В цивилизованных странах люди, как правило, мало интересуются политикой. Если парламент существует уже несколько столетий и парламентская машина отлажена, разве станет обыватель сутками просиживать перед телевизором, когда идет прямая трансляция депутатских дебатов? Есть более интересные вещи: бизнес, культура, спорт, наконец.
В странах с тоталитарным режимом иное: там от политического курса зависит жизнь, но, как ни парадоксально, самой политики как таковой не существует. Грызня временщиков у трона и аппаратные игры функционеров — все, что угодно, но не политика.
Другое дело — ситуация, подобная нашей, ситуация времен распада последней из мировых империй, крушения тоталитаризма и рождения национальных парламентов. Вынеся в подзаголовок книги слова „рассказ о рождении парламента“, я совсем не уверен, что через год или даже полгода и Съезд народных депутатов СССР, и избранный им Верховный Совет будут существовать в том же качестве, что и сегодня. Может быть, обретя суверенитет, независимые республики найдут иную форму регулирования своих отношений друг с другом, и Верховный Совет СССР будет преобразован в какой-либо другой государственный или даже межгосударственный орган. Но, как бы ни было, рождение парламентской системы в нашей стране началось весной 1989 года в Москве на I Съезде народных депутатов СССР.
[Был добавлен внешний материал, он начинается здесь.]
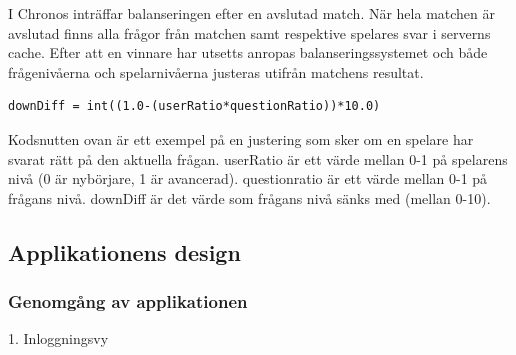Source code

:\documentclass[a4paper, 11pt]{article}
\begin{document}
I Chronos inträffar balanseringen efter en avslutad match. När hela matchen är avslutad finns alla frågor från matchen samt respektive spelares svar i serverns cache. Efter att en vinnare har utsetts anropas balanseringssystemet och både frågenivåerna och spelarnivåerna justeras utifrån matchens resultat.

\begin{verbatim}
downDiff = int((1.0-(userRatio*questionRatio))*10.0)
\end{verbatim}

Kodsnutten ovan är ett exempel på en justering som sker om en spelare har svarat rätt på den aktuella frågan. userRatio är ett värde mellan 0-1 på spelarens nivå (0 är nybörjare, 1 är avancerad). questionratio är ett värde mellan 0-1 på frågans nivå. downDiff är det värde som frågans nivå sänks med (mellan 0-10). 

\pagebreak
\subsection{Applikationens design}

\subsubsection{Genomgång av applikationen}

\large \textup{1. Inloggningsvy}
\end{document}

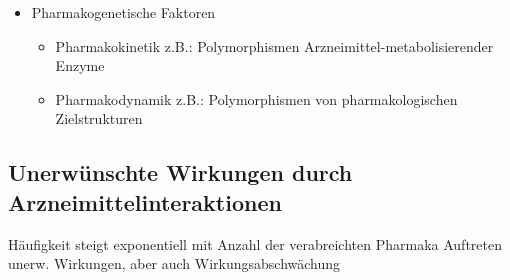 \documentclass[10pt,a4paper]{report}
\begin{document}
\begin{itemize}
\begin{itemize}
	\end{itemize}
	\item Pharmakogenetische Faktoren
	\begin{itemize}
		\item Pharmakokinetik	z.B.: Polymorphismen Arzneimittel-metabolisierender Enzyme
	 	\item Pharmakodynamik z.B.: Polymorphismen von pharmakologischen Zielstrukturen
	\end{itemize}
\end{itemize}
\subsection{Unerwünschte Wirkungen durch Arzneimittelinteraktionen}
Häufigkeit steigt exponentiell mit Anzahl der verabreichten Pharmaka
Auftreten unerw. Wirkungen, aber auch Wirkungsabschwächung
\end{document}
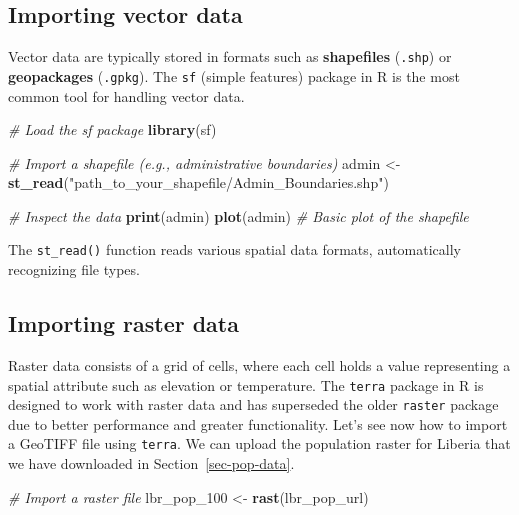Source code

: \documentclass[
  letterpaper,
]{krantz}
\newenvironment{Shaded}{\begin{snugshade}}{\end{snugshade}}
\newcommand{\CommentTok}[1]{\textcolor[rgb]{0.56,0.35,0.01}{\textit{#1}}}
\newcommand{\FunctionTok}[1]{\textcolor[rgb]{0.13,0.29,0.53}{\textbf{#1}}}
\newcommand{\NormalTok}[1]{#1}
\newcommand{\OtherTok}[1]{\textcolor[rgb]{0.56,0.35,0.01}{#1}}
\newcommand{\StringTok}[1]{\textcolor[rgb]{0.31,0.60,0.02}{#1}}
\begin{document}
\subsection{Importing vector data}\label{importing-vector-data}

Vector data are typically stored in formats such as \textbf{shapefiles}
(\texttt{.shp}) or \textbf{geopackages} (\texttt{.gpkg}). The
\texttt{sf} (simple features) package in R is the most common tool for
handling vector data.

\begin{Shaded}
\begin{Highlighting}[]
\CommentTok{\# Load the sf package}
\FunctionTok{library}\NormalTok{(sf)}

\CommentTok{\# Import a shapefile (e.g., administrative boundaries)}
\NormalTok{admin }\OtherTok{\textless{}{-}} \FunctionTok{st\_read}\NormalTok{(}\StringTok{"path\_to\_your\_shapefile/Admin\_Boundaries.shp"}\NormalTok{)}

\CommentTok{\# Inspect the data}
\FunctionTok{print}\NormalTok{(admin)}
\FunctionTok{plot}\NormalTok{(admin)  }\CommentTok{\# Basic plot of the shapefile}
\end{Highlighting}
\end{Shaded}

The \texttt{st\_read()} function reads various spatial data formats,
automatically recognizing file types.

\subsection{Importing raster data}\label{importing-raster-data}

Raster data consists of a grid of cells, where each cell holds a value
representing a spatial attribute such as elevation or temperature. The
\texttt{terra} package in R is designed to work with raster data and has
superseded the older \texttt{raster} package due to better performance
and greater functionality. Let's see now how to import a GeoTIFF file
using \texttt{terra}. We can upload the population raster for Liberia
that we have downloaded in Section~\ref{sec-pop-data}.

\begin{Shaded}
\begin{Highlighting}[]
\CommentTok{\# Import a raster file }
\NormalTok{lbr\_pop\_100 }\OtherTok{\textless{}{-}} \FunctionTok{rast}\NormalTok{(lbr\_pop\_url)}
\end{Highlighting}
\end{Shaded}
\end{document}
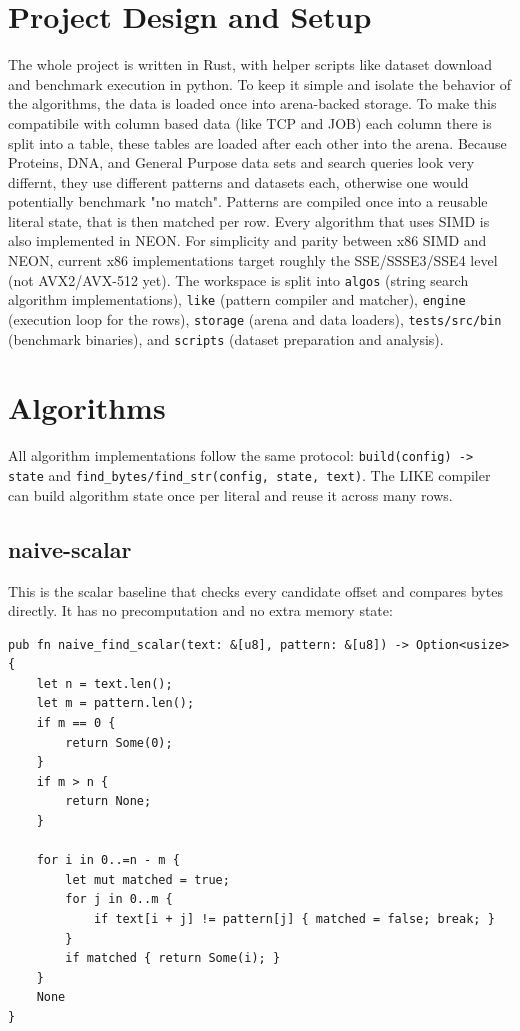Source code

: \documentclass[11pt]{article}
\begin{document}
\section{Project Design and Setup}
The whole project is written in Rust, with helper scripts like dataset download and benchmark execution in python.
To keep it simple and isolate the behavior of the algorithms, the data is loaded once into arena-backed storage.
To make this compatibile with column based data (like TCP and JOB) each column there is split into a table, these tables are loaded after each other into the arena. Because Proteins, DNA, and General Purpose data sets and search queries look very differnt, they use different patterns and datasets each, otherwise one would potentially benchmark "no match".
Patterns are compiled once into a reusable literal state, that is then matched per row. 
Every algorithm that uses SIMD is also implemented in NEON. For simplicity and parity between x86 SIMD and NEON, current x86 implementations target roughly the SSE/SSSE3/SSE4 level (not AVX2/AVX-512 yet).
The workspace is split into \texttt{algos} (string search algorithm implementations), \texttt{like} (pattern compiler and matcher), \texttt{engine} (execution loop for the rows), \texttt{storage} (arena and data loaders), \texttt{tests/src/bin} (benchmark binaries), and \texttt{scripts} (dataset preparation and analysis).

\newpage
\section{Algorithms}
All algorithm implementations follow the same protocol: \texttt{build(config) -> state} and \texttt{find\_bytes/find\_str(config, state, text)}. The LIKE compiler can build algorithm state once per literal and reuse it across many rows.
\newline
\subsection{naive-scalar} 
This is the scalar baseline that checks every candidate offset and compares bytes directly. It has no precomputation and no extra memory state:
\begin{lstlisting}[style=ruststyle]
pub fn naive_find_scalar(text: &[u8], pattern: &[u8]) -> Option<usize> {
    let n = text.len();
    let m = pattern.len();
    if m == 0 {
        return Some(0);
    }
    if m > n {
        return None;
    }

    for i in 0..=n - m {
        let mut matched = true;
        for j in 0..m {
            if text[i + j] != pattern[j] { matched = false; break; }
        }
        if matched { return Some(i); }
    }
    None
}
\end{lstlisting}  
\end{document}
Кого из пассажиров благополучного океанского лайнера интересует, как работает машина и кто заступил на вахту на капитанском мостике? А теперь представим, что барометр показывает бурю и новый капитан дает команду ускорить ход, чтобы миновать опасную зону или прийти в порт до шторма. И сразу же выясняется: машина выработала весь моторесурс, винт поврежден, а команда корабля подобрана из людей, впервые видящих море. Начинается паника, кто-то пытается спешно запастись спасательным кругом, кто-то — овладеть катером и уйти на нем, доказывая, что катер по закону принадлежал его дедушке. Корабельный кок — тот вообще предпочитает потонуть, но не попасть на сушу, где его станут судить за растрату.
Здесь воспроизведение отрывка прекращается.